There are at least two approach your question. One is to see it as an English (or other natural language) question. Outside math, if I say "This bird is a crow and it is black" you would only call my statement true if both parts are true. One is to see it as a definition of the connective $\wedge$. We define $p \wedge q$ to be true when both $p$ and $q$ are true. The test of a definition is to be unambiguous and to be useful. It becomes just a function $And(p,q)$ with a value of true or false depending on the truth values of $p$ and $q$. The algorithm is just the evaluation from the definition.
"Or" suffers from ambiguity in English. It is not clear whether it should be true when both parts are true. Sometimes in English we use the exclusive or, so exactly one of the alternatives must be true. Sometimes in English we use the inclusive or, which corresponds to the mathematical $\vee$. Math has decided which one to use.

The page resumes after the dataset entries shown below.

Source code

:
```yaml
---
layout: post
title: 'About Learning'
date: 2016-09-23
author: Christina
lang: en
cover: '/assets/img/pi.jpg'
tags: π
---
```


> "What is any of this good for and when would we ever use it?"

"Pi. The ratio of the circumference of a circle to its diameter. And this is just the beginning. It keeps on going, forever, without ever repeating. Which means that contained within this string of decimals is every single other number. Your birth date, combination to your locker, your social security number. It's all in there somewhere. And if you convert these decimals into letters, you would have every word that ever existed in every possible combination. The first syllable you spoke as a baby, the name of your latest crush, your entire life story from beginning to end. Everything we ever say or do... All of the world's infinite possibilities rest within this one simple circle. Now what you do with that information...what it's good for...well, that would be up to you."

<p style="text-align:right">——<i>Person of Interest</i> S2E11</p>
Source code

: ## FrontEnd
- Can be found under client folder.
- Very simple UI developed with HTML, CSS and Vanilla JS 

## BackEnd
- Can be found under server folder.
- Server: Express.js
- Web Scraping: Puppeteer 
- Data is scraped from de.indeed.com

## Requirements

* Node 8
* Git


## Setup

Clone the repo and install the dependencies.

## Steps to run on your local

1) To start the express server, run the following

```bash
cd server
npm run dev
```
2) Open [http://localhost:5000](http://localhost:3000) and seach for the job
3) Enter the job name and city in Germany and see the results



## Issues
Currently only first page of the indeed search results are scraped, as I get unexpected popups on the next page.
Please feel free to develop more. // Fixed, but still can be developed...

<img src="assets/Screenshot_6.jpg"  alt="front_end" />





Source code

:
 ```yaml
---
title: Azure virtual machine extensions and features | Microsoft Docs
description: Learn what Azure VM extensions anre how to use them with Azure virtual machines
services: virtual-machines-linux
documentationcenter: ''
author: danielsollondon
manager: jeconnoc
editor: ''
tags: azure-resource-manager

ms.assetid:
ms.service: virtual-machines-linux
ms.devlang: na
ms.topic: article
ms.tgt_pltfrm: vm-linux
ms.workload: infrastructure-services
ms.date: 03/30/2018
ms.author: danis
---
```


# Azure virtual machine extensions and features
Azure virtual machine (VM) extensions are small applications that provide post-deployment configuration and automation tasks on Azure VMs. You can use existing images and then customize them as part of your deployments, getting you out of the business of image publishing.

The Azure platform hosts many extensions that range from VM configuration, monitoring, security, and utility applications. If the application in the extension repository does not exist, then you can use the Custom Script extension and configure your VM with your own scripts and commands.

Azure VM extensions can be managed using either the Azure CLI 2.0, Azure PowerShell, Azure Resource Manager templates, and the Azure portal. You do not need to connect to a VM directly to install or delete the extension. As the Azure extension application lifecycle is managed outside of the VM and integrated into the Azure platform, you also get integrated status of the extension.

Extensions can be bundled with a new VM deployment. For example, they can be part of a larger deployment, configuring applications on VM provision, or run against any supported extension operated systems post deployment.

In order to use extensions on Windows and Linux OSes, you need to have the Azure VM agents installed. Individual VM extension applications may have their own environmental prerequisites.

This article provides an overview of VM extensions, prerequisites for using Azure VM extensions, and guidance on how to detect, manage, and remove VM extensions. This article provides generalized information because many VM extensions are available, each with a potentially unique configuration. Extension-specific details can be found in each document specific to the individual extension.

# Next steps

"If...then" is even worse in English. It is not at all clear how to evaluate the truth value of "If A then B" when A is false. Math has decided that $A \implies B$ will be true whenever $A$ is false or $B$ is true. It meets the test of unambiguous and useful, but can be a trap when translating English into logical symbols. Again, the algorithm is just the definition. You evaluate the truth values of $A$ and $B$, then plug them into the definition to get the truth value of the compound statement.